Record extracts below:

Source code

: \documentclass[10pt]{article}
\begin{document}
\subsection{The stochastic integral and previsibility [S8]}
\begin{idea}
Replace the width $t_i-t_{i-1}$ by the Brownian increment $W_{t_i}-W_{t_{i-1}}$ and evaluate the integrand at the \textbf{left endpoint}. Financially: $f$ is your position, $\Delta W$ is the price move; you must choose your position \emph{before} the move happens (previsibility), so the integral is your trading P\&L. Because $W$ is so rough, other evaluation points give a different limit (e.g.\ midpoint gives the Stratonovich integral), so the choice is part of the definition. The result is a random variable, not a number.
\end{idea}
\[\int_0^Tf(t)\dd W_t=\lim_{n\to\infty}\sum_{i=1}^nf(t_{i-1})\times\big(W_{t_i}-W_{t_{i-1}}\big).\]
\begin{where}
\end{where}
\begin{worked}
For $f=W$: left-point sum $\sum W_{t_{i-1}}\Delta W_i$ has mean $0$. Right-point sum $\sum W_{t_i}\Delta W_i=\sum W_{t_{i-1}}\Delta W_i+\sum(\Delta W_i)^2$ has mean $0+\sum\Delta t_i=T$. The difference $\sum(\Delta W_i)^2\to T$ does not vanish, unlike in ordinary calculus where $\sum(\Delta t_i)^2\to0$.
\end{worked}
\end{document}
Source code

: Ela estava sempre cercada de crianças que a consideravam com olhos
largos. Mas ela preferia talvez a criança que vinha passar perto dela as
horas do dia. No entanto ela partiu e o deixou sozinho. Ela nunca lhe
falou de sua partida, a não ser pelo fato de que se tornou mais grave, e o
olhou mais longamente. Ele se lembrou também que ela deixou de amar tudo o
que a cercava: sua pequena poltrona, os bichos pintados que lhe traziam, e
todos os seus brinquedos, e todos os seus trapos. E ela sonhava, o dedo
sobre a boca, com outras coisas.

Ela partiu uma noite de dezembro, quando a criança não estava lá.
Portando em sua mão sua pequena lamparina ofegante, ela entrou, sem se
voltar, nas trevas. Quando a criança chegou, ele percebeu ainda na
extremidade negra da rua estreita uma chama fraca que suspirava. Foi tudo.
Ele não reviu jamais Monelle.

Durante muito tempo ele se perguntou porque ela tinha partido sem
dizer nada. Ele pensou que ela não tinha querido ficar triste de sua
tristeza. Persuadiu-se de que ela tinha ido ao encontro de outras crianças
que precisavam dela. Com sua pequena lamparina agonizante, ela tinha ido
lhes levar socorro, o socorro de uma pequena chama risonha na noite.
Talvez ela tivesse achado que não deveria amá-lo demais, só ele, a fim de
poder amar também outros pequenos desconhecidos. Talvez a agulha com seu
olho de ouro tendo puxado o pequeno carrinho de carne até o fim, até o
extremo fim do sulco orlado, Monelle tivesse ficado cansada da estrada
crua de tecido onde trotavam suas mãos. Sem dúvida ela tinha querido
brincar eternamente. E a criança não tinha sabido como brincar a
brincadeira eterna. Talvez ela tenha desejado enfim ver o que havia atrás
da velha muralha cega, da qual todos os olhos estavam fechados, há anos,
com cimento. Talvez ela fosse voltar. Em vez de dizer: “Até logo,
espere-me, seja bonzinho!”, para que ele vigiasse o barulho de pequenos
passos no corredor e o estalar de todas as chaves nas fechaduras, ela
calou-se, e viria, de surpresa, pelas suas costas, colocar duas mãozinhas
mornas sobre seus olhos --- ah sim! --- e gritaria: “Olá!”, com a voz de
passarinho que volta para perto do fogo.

End of Record extracts.

Across the whole listing, every line must be copied exactly.

## Answer section
Source code

: \documentclass[10pt]{article}
\begin{document}
\subsection{The stochastic integral and previsibility [S8]}
\begin{idea}
Replace the width $t_i-t_{i-1}$ by the Brownian increment $W_{t_i}-W_{t_{i-1}}$ and evaluate the integrand at the \textbf{left endpoint}. Financially: $f$ is your position, $\Delta W$ is the price move; you must choose your position \emph{before} the move happens (previsibility), so the integral is your trading P\&L. Because $W$ is so rough, other evaluation points give a different limit (e.g.\ midpoint gives the Stratonovich integral), so the choice is part of the definition. The result is a random variable, not a number.
\end{idea}
\[\int_0^Tf(t)\dd W_t=\lim_{n\to\infty}\sum_{i=1}^nf(t_{i-1})\times\big(W_{t_i}-W_{t_{i-1}}\big).\]
\begin{where}
\end{where}
\begin{worked}
For $f=W$: left-point sum $\sum W_{t_{i-1}}\Delta W_i$ has mean $0$. Right-point sum $\sum W_{t_i}\Delta W_i=\sum W_{t_{i-1}}\Delta W_i+\sum(\Delta W_i)^2$ has mean $0+\sum\Delta t_i=T$. The difference $\sum(\Delta W_i)^2\to T$ does not vanish, unlike in ordinary calculus where $\sum(\Delta t_i)^2\to0$.
\end{worked}
\end{document}
Source code

: Ela estava sempre cercada de crianças que a consideravam com olhos
largos. Mas ela preferia talvez a criança que vinha passar perto dela as
horas do dia. No entanto ela partiu e o deixou sozinho. Ela nunca lhe
falou de sua partida, a não ser pelo fato de que se tornou mais grave, e o
olhou mais longamente. Ele se lembrou também que ela deixou de amar tudo o
que a cercava: sua pequena poltrona, os bichos pintados que lhe traziam, e
todos os seus brinquedos, e todos os seus trapos. E ela sonhava, o dedo
sobre a boca, com outras coisas.

Ela partiu uma noite de dezembro, quando a criança não estava lá.
Portando em sua mão sua pequena lamparina ofegante, ela entrou, sem se
voltar, nas trevas. Quando a criança chegou, ele percebeu ainda na
extremidade negra da rua estreita uma chama fraca que suspirava. Foi tudo.
Ele não reviu jamais Monelle.

Durante muito tempo ele se perguntou porque ela tinha partido sem
dizer nada. Ele pensou que ela não tinha querido ficar triste de sua
tristeza. Persuadiu-se de que ela tinha ido ao encontro de outras crianças
que precisavam dela. Com sua pequena lamparina agonizante, ela tinha ido
lhes levar socorro, o socorro de uma pequena chama risonha na noite.
Talvez ela tivesse achado que não deveria amá-lo demais, só ele, a fim de
poder amar também outros pequenos desconhecidos. Talvez a agulha com seu
olho de ouro tendo puxado o pequeno carrinho de carne até o fim, até o
extremo fim do sulco orlado, Monelle tivesse ficado cansada da estrada
crua de tecido onde trotavam suas mãos. Sem dúvida ela tinha querido
brincar eternamente. E a criança não tinha sabido como brincar a
brincadeira eterna. Talvez ela tenha desejado enfim ver o que havia atrás
da velha muralha cega, da qual todos os olhos estavam fechados, há anos,
com cimento. Talvez ela fosse voltar. Em vez de dizer: “Até logo,
espere-me, seja bonzinho!”, para que ele vigiasse o barulho de pequenos
passos no corredor e o estalar de todas as chaves nas fechaduras, ela
calou-se, e viria, de surpresa, pelas suas costas, colocar duas mãozinhas
mornas sobre seus olhos --- ah sim! --- e gritaria: “Olá!”, com a voz de
passarinho que volta para perto do fogo.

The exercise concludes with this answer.